Um zu entscheiden, ob sie die Behandlung auch gegen seinen Willen anordnen soll, besucht die Richtern Adam im Krankenhaus und lernt dort einen intelligenten, todkranken jungen Mann kennen, der eloquent und hellwach ist. Er bringt Fiona Maye sogar dazu, ein altes Lied zu singen, das er auf der Gitarre spielt. Sie beschließt letzten Endes, Adams Leben zu retten und ordnet die Transfusion an. Das ist noch lange nicht das Ende der Geschichte. Was nun folgt, ist wieder ein moralisch-philosophisches Problem: Welche Konsequenzen hat eine Entscheidung? Genau damit wird Fiona konfrontiert.

Kindeswohl: Die Kritik

Klugerweise gibt der Film keine eindeutigen Antworten. Fionn Whitehead, der den kindlichen englischen Soldaten gespielt hat, der die Eröffnungsszene von “Dunkirk” überlebt, ist ein talentierter junger Schauspieler, der die emotionale Offenheit hat, die der Richterin ganz bewusst fehlt. Aber der Film gehört Emma Thompson, die eine außergewöhnlich brillante, äußerst bewegende und bemerkenswert verletzliche Darstellung liefert. Die 59-jährige Britin ist immer großartig, aber es ist möglicherweise ihre schönste Rolle seit “Was vom Tage übrig blieb” (1993) und ihrer Oscar-prämierten Performance ein Jahr davor in “Wiedersehen in Howards End” (1992).
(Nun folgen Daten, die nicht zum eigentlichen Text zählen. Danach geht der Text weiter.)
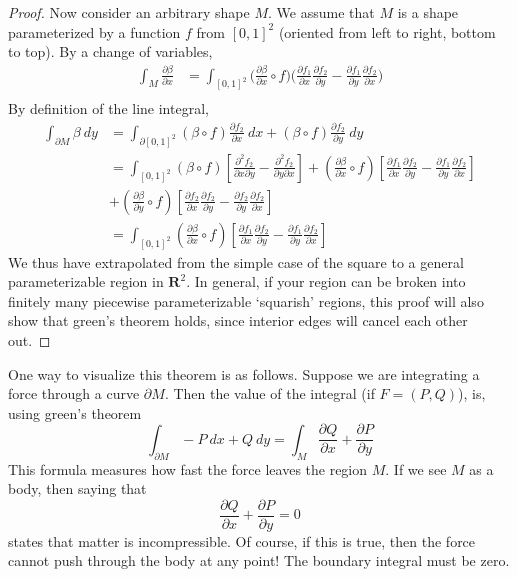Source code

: \begin{proof}
    Now consider an arbitrary shape $M$. We assume that $M$ is a shape parameterized by a function $f$ from $[0,1]^2$ (oriented from left to right, bottom to top). By a change of variables,
    \begin{align*}
        \int_M \frac{\partial \beta}{\partial x} &= \int_{[0,1]^2} \bigg( \frac{\partial \beta}{\partial x} \circ f \bigg) \bigg( \frac{\partial f_1}{\partial x} \frac{\partial f_2}{\partial y} - \frac{\partial f_1}{\partial y} \frac{\partial f_2}{\partial x} \bigg)\\
    \end{align*}
    By definition of the line integral,
%
\begin{align*}
\int_{\partial M} \beta\ dy &= \int_{\partial [0,1]^2} (\beta \circ f) \frac{\partial f_2}{\partial x}\ dx + (\beta \circ f) \frac{\partial f_2}{\partial y}\ dy\\
&= \int_{[0,1]^2} (\beta \circ f) \left[\frac{\partial^2 f_2}{\partial x  \partial y} - \frac{\partial^2 f_2}{\partial y \partial x}\right] + \left( \frac{\partial \beta}{\partial x} \circ f \right) \left[ \frac{\partial f_1}{\partial x} \frac{\partial f_2}{\partial y} - \frac{\partial f_1}{\partial y} \frac{\partial f_2}{\partial x}\right]\\
&+ \left( \frac{\partial \beta}{\partial y} \circ f \right) \left[ \frac{\partial f_2}{\partial x} \frac{\partial f_2}{\partial y} - \frac{\partial f_2}{\partial y} \frac{\partial f_2}{\partial x} \right]\\
&= \int_{[0,1]^2} \left( \frac{\partial \beta}{\partial x} \circ f \right) \left[ \frac{\partial f_1}{\partial x} \frac{\partial f_2}{\partial y} - \frac{\partial f_1}{\partial y} \frac{\partial f_2}{\partial x}\right]
\end{align*}
%
    We thus have extrapolated from the simple case of the square to a general parameterizable region in $\mathbf{R}^2$. In general, if your region can be broken into finitely many piecewise parameterizable `squarish' regions, this proof will also show that green's theorem holds, since interior edges will cancel each other out.
\end{proof}

One way to visualize this theorem is as follows. Suppose we are integrating a force through a curve $\partial M$. Then the value of the integral (if $F = (P,Q)$), is, using green's theorem
%
\[ \int_{\partial M} -P\ dx + Q\ dy = \int_M \frac{\partial Q}{\partial x} + \frac{\partial P}{\partial y} \]
%
This formula measures how fast the force leaves the region $M$. If we see $M$ as a body, then saying that
\[ \frac{\partial Q}{\partial x} + \frac{\partial P}{\partial y} = 0 \]
%
states that matter is incompressible. Of course, if this is true, then the force cannot push through the body at any point! The boundary integral must be zero.

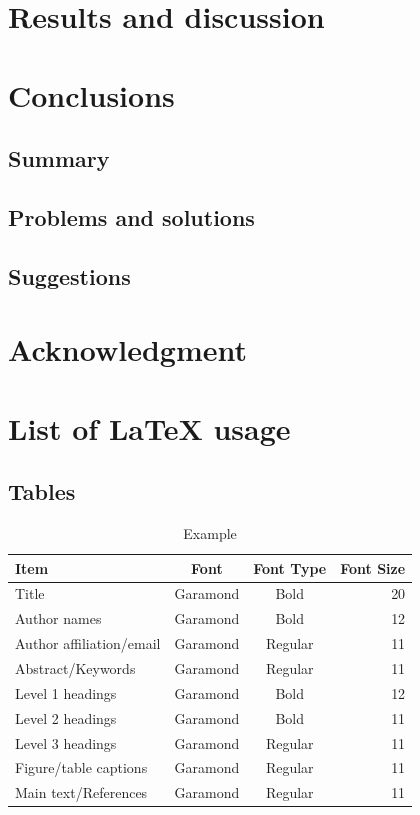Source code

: \documentclass[11pt,a4paper]{article}
\begin{document}
\section{Results and discussion}

\section{Conclusions}

\subsection{Summary}

\subsection{Problems and solutions}

\subsection{Suggestions}

\section{Acknowledgment}

\section{List of LaTeX usage}

\subsection{Tables}
\begin{table}[ht]
\centering
\caption{Example} 
\vspace{3mm}
\begin{tabular}{|l|c|c|r|} \hline
Item & Font & Font Type & Font Size \\ \hline
Title & Garamond & Bold & 20 \\
Author names & Garamond & Bold & 12 \\ 
Author affiliation/email & Garamond & Regular & 11 \\
Abstract/Keywords & Garamond & Regular & 11 \\
Level 1 headings & Garamond & Bold & 12 \\
Level 2 headings & Garamond & Bold & 11 \\
Level 3 headings & Garamond & Regular & 11 \\
Figure/table captions & Garamond & Regular & 11 \\
Main text/References & Garamond & Regular & 11 \\ \hline
\end{tabular}
\end{table}
\end{document}
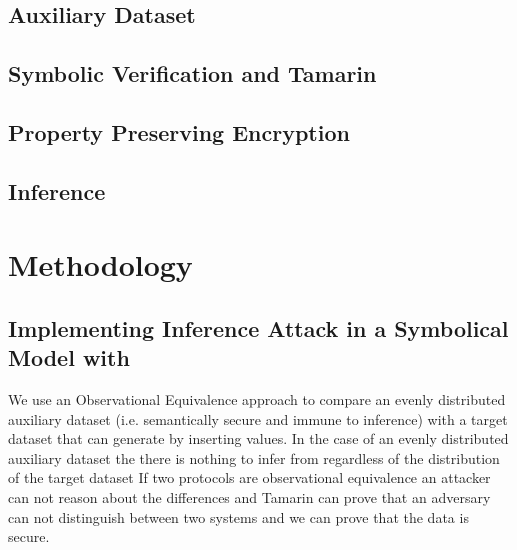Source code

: \documentclass[journal]{IEEEtran}
\begin{document}
\subsection{Auxiliary Dataset}
\subsection{Symbolic Verification and Tamarin}
\subsection{Property Preserving Encryption}
\subsection{Inference}
\section{Methodology}
\subsection{Implementing Inference Attack in a Symbolical Model with \tamarin{}}
We use an Observational Equivalence approach to compare an evenly distributed auxiliary dataset (i.e. semantically secure and immune to inference) with a target dataset that \tamarin{} can generate by inserting values. In the case of an evenly distributed auxiliary dataset the there is nothing to infer from regardless of the distribution of the target dataset If two protocols are observational equivalence an attacker can not reason about the differences and Tamarin can prove that an adversary can not distinguish between two systems and we can prove that the data is secure.
\end{document}

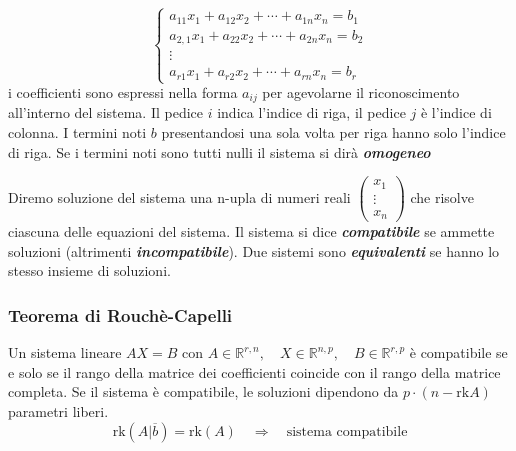 \documentclass[x11names]{article}
\begin{document}
 $$ 
 {\begin{cases}a_{11}x_{1}+a_{12}x_{2}+\cdots +a_{1n}x_{n}=b_{1}\\a_{2,1}x_{1}+a_{22}x_{2}+ \cdots +a_{2n}x_{n}=b_{2}\\ \vdots \\ a_{r1}x_{1}+a_{r2}x_{2}+\cdots +a_{rn}x_{n}=b_{r}\end{cases}} 
 $$
 i coefficienti sono espressi nella forma $a_{ij}$ per agevolarne il riconoscimento all'interno del sistema. Il  pedice $i$ indica l'indice di riga, il pedice $j$ è l'indice di colonna. I termini noti $b$ presentandosi una sola volta per riga hanno solo l'indice di riga.
 Se i termini noti sono tutti nulli il sistema si dirà \textbf{\textit{omogeneo}}

 Diremo soluzione del sistema una n-upla di numeri reali $\begin{pmatrix}x_{1}\\ \vdots \\ x_{n}\end{pmatrix}$ che risolve ciascuna delle equazioni del sistema. Il sistema si dice \textbf{\textit{compatibile}} se ammette soluzioni (altrimenti \textbf{\textit{incompatibile}}).  Due sistemi sono \textbf{\textit{equivalenti}} se hanno lo stesso insieme di soluzioni. 
 
\begin{center}

\end{center}

\begin{center}
\colorbox{myred}{\begin{minipage}{5.75in}
\begin{redes}{}
\subsubsection{Teorema di Rouchè-Capelli}
Un sistema lineare $AX = B$  con $A \in \mathbb{R}^{r,n}, \quad X \in \mathbb{R}^{n,p}, \quad B \in \mathbb{R}^{r,p}$ è compatibile se e solo se il rango della matrice
dei coefficienti coincide con il rango della matrice completa. Se il sistema è compatibile, le soluzioni dipendono da $p \cdot \left(n-\text{rk}A\right)$ parametri liberi.
\[
	\text{rk}\left(A|\overline{b}\right) = \text{rk}\left(A\right) \quad \Rightarrow \quad \text{sistema compatibile}
\] 
\end{redes}
\end{minipage}}        
\end{center}
\end{document}

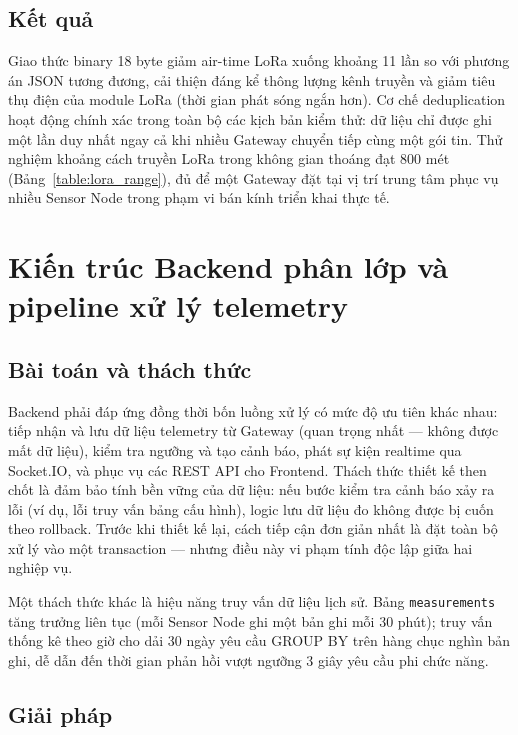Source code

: \documentclass[../DoAn.tex]{subfiles}
\begin{document}
\subsection{Kết quả}
\label{subsection:5.2.3}

Giao thức binary 18 byte giảm air-time LoRa xuống khoảng 11 lần so với phương án JSON tương đương, cải thiện đáng kể thông lượng kênh truyền và giảm tiêu thụ điện của module LoRa (thời gian phát sóng ngắn hơn). Cơ chế deduplication hoạt động chính xác trong toàn bộ các kịch bản kiểm thử: dữ liệu chỉ được ghi một lần duy nhất ngay cả khi nhiều Gateway chuyển tiếp cùng một gói tin. Thử nghiệm khoảng cách truyền LoRa trong không gian thoáng đạt 800 mét (Bảng~\ref{table:lora_range}), đủ để một Gateway đặt tại vị trí trung tâm phục vụ nhiều Sensor Node trong phạm vi bán kính triển khai thực tế.

\section{Kiến trúc Backend phân lớp và pipeline xử lý telemetry}
\label{section:5.3}

\subsection{Bài toán và thách thức}
\label{subsection:5.3.1}

Backend phải đáp ứng đồng thời bốn luồng xử lý có mức độ ưu tiên khác nhau: tiếp nhận và lưu dữ liệu telemetry từ Gateway (quan trọng nhất — không được mất dữ liệu), kiểm tra ngưỡng và tạo cảnh báo, phát sự kiện realtime qua Socket.IO, và phục vụ các \gls{REST} \gls{API} cho Frontend. Thách thức thiết kế then chốt là đảm bảo tính bền vững của dữ liệu: nếu bước kiểm tra cảnh báo xảy ra lỗi (ví dụ, lỗi truy vấn bảng cấu hình), logic lưu dữ liệu đo không được bị cuốn theo rollback. Trước khi thiết kế lại, cách tiếp cận đơn giản nhất là đặt toàn bộ xử lý vào một transaction — nhưng điều này vi phạm tính độc lập giữa hai nghiệp vụ.

Một thách thức khác là hiệu năng truy vấn dữ liệu lịch sử. Bảng \texttt{measurements} tăng trưởng liên tục (mỗi Sensor Node ghi một bản ghi mỗi 30 phút); truy vấn thống kê theo giờ cho dải 30 ngày yêu cầu GROUP BY trên hàng chục nghìn bản ghi, dễ dẫn đến thời gian phản hồi vượt ngưỡng 3 giây yêu cầu phi chức năng.

\subsection{Giải pháp}
\label{subsection:5.3.2}
\end{document}
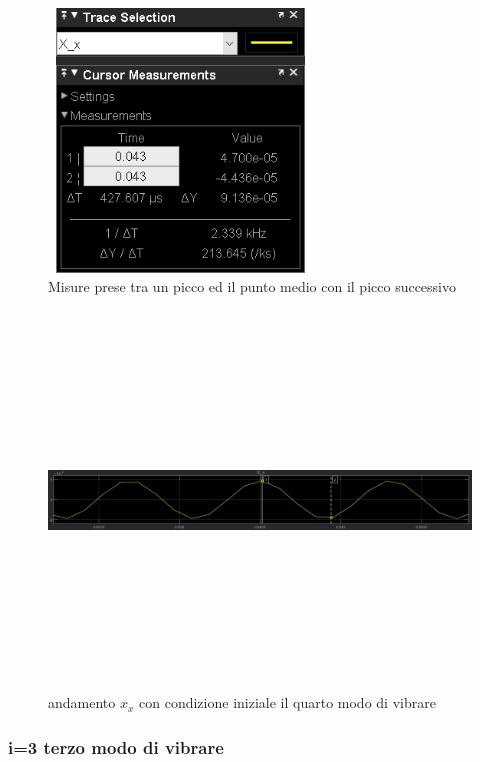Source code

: \documentclass{article}
\begin{document}
\begin{enumerate}
\begin{figure}[H]
\centering
\includegraphics[width=7cm,height=7cm,keepaspectratio]{./simulink/assex/modo4_xtab.png}
\caption{Misure prese tra un picco ed il punto medio con il picco successivo}
\end{figure}
\begin{figure}[H]
\centering
\includegraphics[width=12cm,height=10cm,keepaspectratio]{./simulink/assex/modo4_x.png}
\caption{andamento $x_{x}$ con condizione iniziale il quarto modo di vibrare}

\end{figure}
\end{enumerate}

\subsubsection{i=3 terzo modo di vibrare}
\end{document}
Der große britische Erzähler Ian McEwan (“Am Strand”) hat seinen umfassend recherchierten Roman selbst elegant für die Leinwand adaptiert und Richard Eyre (“Tagebuch eines Skandals”) hat feinfühlige Regiearbeit geleistet. “Kindeswohl” handelt nicht vom glücklichen Triumph des Humanismus oder von religiösem Fanatismus. Stattdessen betont es, wie zerbrechlich wir alle sind und wie vorsichtig wir sein sollten, das wohlgeordnete Universum eines anderen zu stören.